Bryan gave himself away in the speech by referring to telecommunications as ‘our territory’. That’s presumptive. This is a market – the ‘territory’ belongs to innovators. If telcos want to provide digital services, they need to do what those companies do – come up with new ideas and hire the very best programmers and developers to deliver. And then they have to support the customer after the sale. Right now, they mostly buy a license for a product, re-badge it, and then refer to the parent company for support. BigPond did this with their $10 a month ‘BigPond Security', which was just MacAfee with some UI enhancements. When things went wrong, you could contact BP tech support – to get MacAfee’s number. Vodafone is doing a similar deal with MacAfee for Android OS protection.
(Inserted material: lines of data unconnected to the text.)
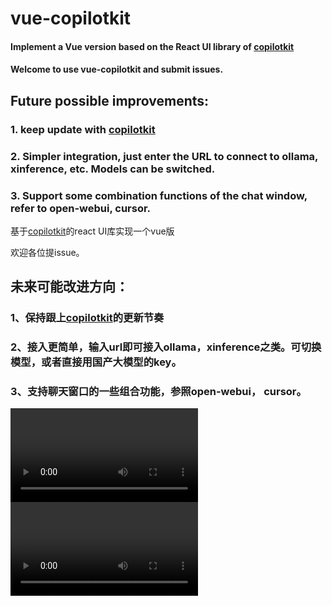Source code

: # vue-copilotkit
#### Implement a Vue version based on the React UI library of [copilotkit](https://github.com/CopilotKit/CopilotKit)
#### Welcome to use vue-copilotkit and submit issues.
## Future possible improvements:
### 1. keep update with [copilotkit](https://github.com/CopilotKit/CopilotKit)
### 2. Simpler integration, just enter the URL to connect to ollama, xinference, etc. Models can be switched.
### 3. Support some combination functions of the chat window, refer to open-webui, cursor.

基于[copilotkit](https://github.com/CopilotKit/CopilotKit)的react UI库实现一个vue版

欢迎各位提issue。

## 未来可能改进方向：
### 1、保持跟上[copilotkit](https://github.com/CopilotKit/CopilotKit)的更新节奏
### 2、接入更简单，输入url即可接入ollama，xinference之类。可切换模型，或者直接用国产大模型的key。
### 3、支持聊天窗口的一些组合功能，参照open-webui， cursor。

![Video](https://github.com/fe-51shebao/.github/blob/bcc015dbed78f86121d13e9ba5cf2a35ef814541/demo1.mov)
![Video](https://github.com/fe-51shebao/.github/blob/bcc015dbed78f86121d13e9ba5cf2a35ef814541/demo3.mov)
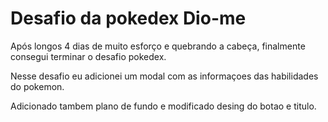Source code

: 
# Desafio da pokedex Dio-me

Após longos 4 dias de muito esforço e quebrando a cabeça, finalmente consegui terminar o desafio pokedex.

Nesse desafio eu adicionei um modal com as informaçoes das habilidades do pokemon.

Adicionado tambem plano de fundo e modificado desing do botao e titulo.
Of the 5 points Bryan outlines as advantages held by traditional telcos, “Customers trust us” is the one that seems the most dangerously misguided. Customers don’t necessarily use telcos because they trust them- they use them because asking Pizza Hut to deliver a mobile service is not an option. If customers trusted their telcos, there would be no market for MVNOs; there would be no need for ACCAN, the TIO and other industry watchdogs; the concept of ‘bill shock’ would be nonsense, and there would be no comparison websites to help customers hunt for the best deals.

In fact, it could be argued that the consumers trust non-telcos far more than they do the telcos. If a company like Skype offers a poor service, or overcharges, or doesn’t offer support for their service, then you leave. Then they die. If Optus offers a digital service, and it fails to work, you leave – but you still pay Optus $60 a month to access the network. They still have you as a customer. There’s less incentive for them to offer a digital service that works well.

Telcos wants to have it both ways. They want to leverage their control of the actual infrastructure, but they also want customers to use their high-margin digital services. It’s essentially a form of vertical integration. That’s not always a bad thing, but it will take a huge amount of innovation, and the ability to let go of short-term profits to get into consumers’ heads, for it to work.